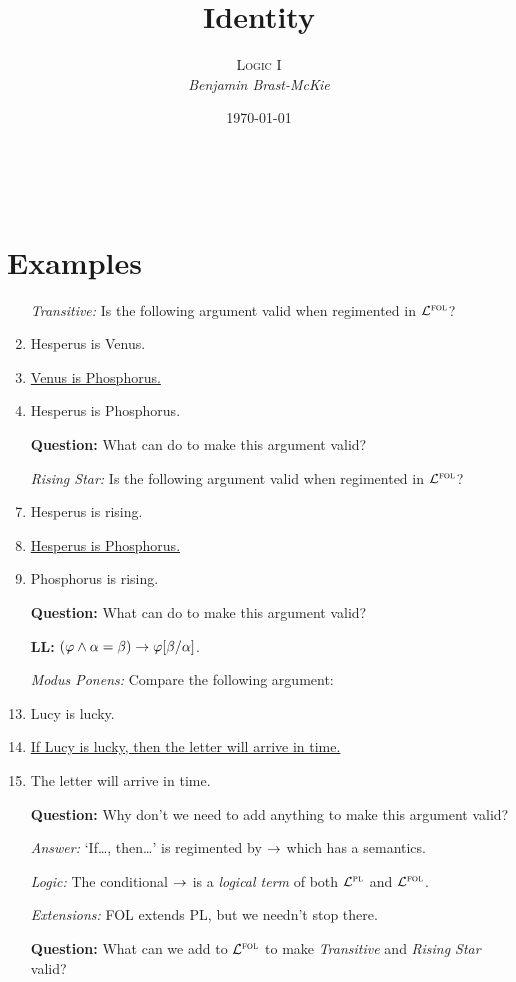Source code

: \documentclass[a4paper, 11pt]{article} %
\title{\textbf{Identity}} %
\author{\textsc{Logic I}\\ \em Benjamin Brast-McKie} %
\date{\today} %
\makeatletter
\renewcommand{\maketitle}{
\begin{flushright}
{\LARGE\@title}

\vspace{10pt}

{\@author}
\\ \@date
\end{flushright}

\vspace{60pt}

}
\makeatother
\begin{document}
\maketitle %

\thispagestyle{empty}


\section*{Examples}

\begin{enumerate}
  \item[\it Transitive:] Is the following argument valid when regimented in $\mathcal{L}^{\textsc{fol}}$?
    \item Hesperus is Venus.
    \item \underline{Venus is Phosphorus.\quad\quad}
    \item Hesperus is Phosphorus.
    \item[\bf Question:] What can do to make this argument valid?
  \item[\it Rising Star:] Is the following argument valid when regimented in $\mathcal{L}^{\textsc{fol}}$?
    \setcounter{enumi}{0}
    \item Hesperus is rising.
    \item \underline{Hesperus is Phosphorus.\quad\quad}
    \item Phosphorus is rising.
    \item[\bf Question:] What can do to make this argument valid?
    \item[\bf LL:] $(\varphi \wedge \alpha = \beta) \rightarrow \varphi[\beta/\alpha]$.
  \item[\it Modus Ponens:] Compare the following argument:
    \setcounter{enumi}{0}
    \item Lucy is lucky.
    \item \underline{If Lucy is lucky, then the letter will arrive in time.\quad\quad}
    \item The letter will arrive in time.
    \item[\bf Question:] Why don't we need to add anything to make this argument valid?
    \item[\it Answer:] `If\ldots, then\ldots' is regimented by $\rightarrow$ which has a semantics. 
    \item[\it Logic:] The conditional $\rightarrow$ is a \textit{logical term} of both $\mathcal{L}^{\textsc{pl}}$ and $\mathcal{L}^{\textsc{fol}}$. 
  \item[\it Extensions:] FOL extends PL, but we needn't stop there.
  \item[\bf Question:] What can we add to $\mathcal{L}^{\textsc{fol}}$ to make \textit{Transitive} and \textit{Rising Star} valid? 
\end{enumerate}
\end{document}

^^^^

→ **To do**: Within the listing above, the range opens at the line with "Rising Star:] Is" and closes at the line with "Phosphorus is rising.". Reproduce exactly the lines of that range, including both ends.

→ **Output**:
  \item[\it Rising Star:] Is the following argument valid when regimented in $\mathcal{L}^{\textsc{fol}}$?
    \setcounter{enumi}{0}
    \item Hesperus is rising.
    \item \underline{Hesperus is Phosphorus.\quad\quad}
    \item Phosphorus is rising.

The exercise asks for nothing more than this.